Reading this passage in Romans requires us to look back at Rom. 8:18: "For I reckon that the sufferings of this present time are not worthy to be compared with the glory which shall be revealed in us." Everything in tonight's reading is written to support and prove the point stated in this verse.

It is to prove verse 18 that Paul makes the great statement in 8:28, "all things work together for good to them that love God." There are several reasons why all things work together for our good. First, they develop Godliness in us. The course of life shapes us into the people God wants us to be. As James puts it, "the trying of your faith worketh patience" (Jas. 1:3), and as Paul states it in Romans 5:3&4, "tribulation worketh patience; and patience, experience; and experience, hope." Second, the trials and disappointments of life teach us to look for our greatest treasures in Heaven rather than earth. In Heaven, moths and rust do not corrupt our goods, and thieves cannot steal them away (Mt. 6:20). But the greatest good that can come from our experiences on earth is the realisation that God is greater than all our problems, and even greater than all our worldly pleasures.

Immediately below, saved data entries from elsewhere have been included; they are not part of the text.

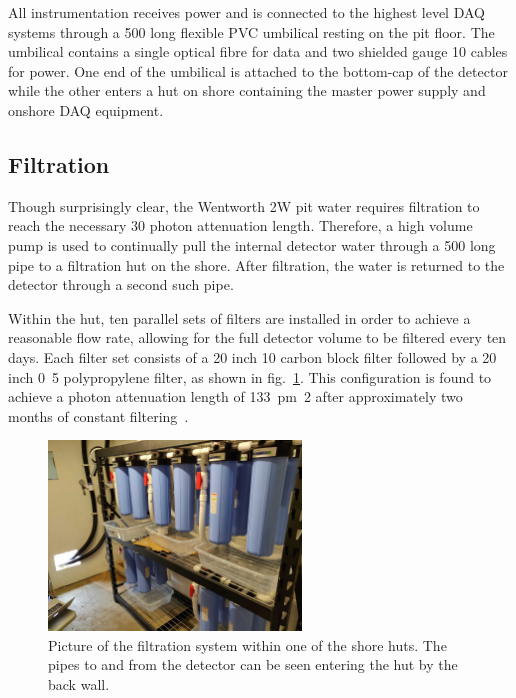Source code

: All \chipsfive instrumentation receives power and is connected to the highest level DAQ systems
through a \unit{500}{} long flexible PVC umbilical resting on the pit floor. The umbilical
contains a single optical fibre for data and two shielded gauge 10 cables for power. One end of
the umbilical is attached to the bottom-cap of the detector while the other enters a hut on shore
containing the master power supply and onshore DAQ equipment.

\subsection{Filtration} %
\label{sec:chips_detector_water} %

Though surprisingly clear, the Wentworth 2W pit water requires filtration to reach the necessary
\unit{30}{} photon attenuation length. Therefore, a high volume pump is used to
continually pull the internal detector water through a \unit{500}{} long pipe to a
filtration hut on the shore. After filtration, the water is returned to the detector through a
second such pipe.

Within the hut, ten parallel sets of filters are installed in order to achieve a reasonable flow
rate, allowing for the full detector volume to be filtered every ten days. Each filter set
consists of a 20 inch \unit{10}{\micro{}} carbon block filter followed by a 20 inch
\unit{0.5}{\micro{}} polypropylene filter, as shown in fig.~\ref{fig:filtration}. This
configuration is found to achieve a photon attenuation length of \unit{133\pm2}{} after
approximately two months of constant filtering~\cite{campbell2020}.

\begin{figure} %
    \includegraphics[width=0.6\textwidth]{diagrams/4-chips/filtration.pdf}
    \caption[Picture of the \chipsfive filtration system]
    {Picture of the \chipsfive filtration system within one of the shore huts. The pipes to and
        from the detector can be seen entering the hut by the back wall.}
    \label{fig:filtration}
\end{figure}

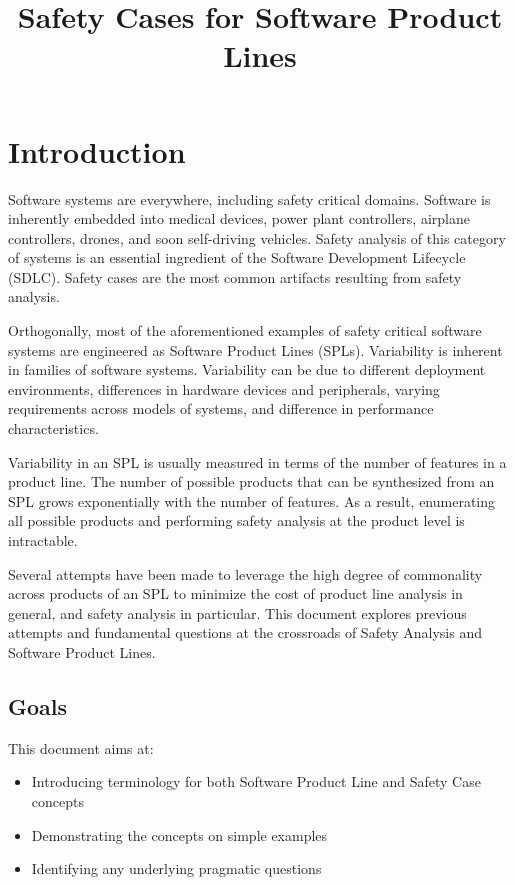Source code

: \documentclass[11pt]{article}
\title{Safety Cases for Software Product Lines}
\date{}                                           %
\begin{document}
\maketitle


\section{Introduction}
Software systems are everywhere, including safety critical domains. Software is inherently embedded into medical devices, power plant controllers, airplane controllers, drones, and soon self-driving vehicles. Safety analysis of this category of systems is an essential ingredient of the Software Development Lifecycle (SDLC). Safety cases are the most common artifacts resulting from safety analysis.

Orthogonally, most of the aforementioned examples of safety critical software systems are engineered as Software Product Lines (SPLs). Variability is inherent in families of software systems. Variability can be due to different deployment environments, differences in hardware devices and peripherals, varying requirements across models of systems, and difference in performance characteristics.

Variability in an SPL is usually measured in terms of the number of features in a product line. The number of possible products that can be synthesized from an SPL grows exponentially with the number of features. As a result, enumerating all possible products and performing safety analysis at the product level is intractable. 

Several attempts have been made to leverage the high degree of commonality across products of an SPL to minimize the cost of product line analysis in general, and safety analysis in particular. This document explores previous attempts and fundamental questions at the crossroads of Safety Analysis and Software Product Lines.

\subsection{Goals}
This document aims at:
\begin{itemize}
\item Introducing terminology for both Software Product Line and Safety Case concepts
\item Demonstrating the concepts on simple examples
\item Identifying any underlying pragmatic questions
\end{itemize}
\end{document}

They "are not worthy to be compared with the glory which shall be revealed in us." It is as we realise this more and more that we fix our hope and peace on God. In this way, all things work together for our good.

In support of the premise in 8:18, Paul offers the statements in verses 29 and 30. Many stumble over the word "predestination," but we need not allow it to cause us grief. It is, after all, a Biblical word. Some people see this word and make it the sum and total of their understanding of the Bible. Others ignore it altogether. Neither is correct. Obviously the God of all creation is moving the created order toward His pre-determined goal. That goal, equally obviously, includes people. Rather than letting this cause us heartburn, let it do as Paul meant it to do, assure us that our lives and souls are in the hand of God, who is preparing us to dwell with Him in Heaven forever. Compared to this, the problems and troubles of earth seem very small and trivial.

Romans 8:29 and 30 are simply more support for the conclusion of 8:18, and lead us to the question in 18:31,"if God be for us, who can be against us?" He gave His Son for us, will a few problems on earth prevent Him from giving us all the things He intends to give? (8:32) He has justified us, can any charges against us stand up in His court? (8:33). Christ died and rose again for us, is anything able to separate us from that kind of Divine love? (8:34). The answer is a resounding, "NO!" None of the sufferings of this present time are able to separate us from His love, or take from us our place in His Kingdom of grace.

Verses 35-39 offer a frightening array of the "sufferings of this present time." None of them can prevent God from completing the work He has begun in us. None of them can prevent those, whom He has justified and is sanctifying, from being brought into the full and final sense of the salvation Christ died to purchase for us. In all of these things we are more than conquerors, for Christ will infallibly bring us to the promised joy of Heaven forever.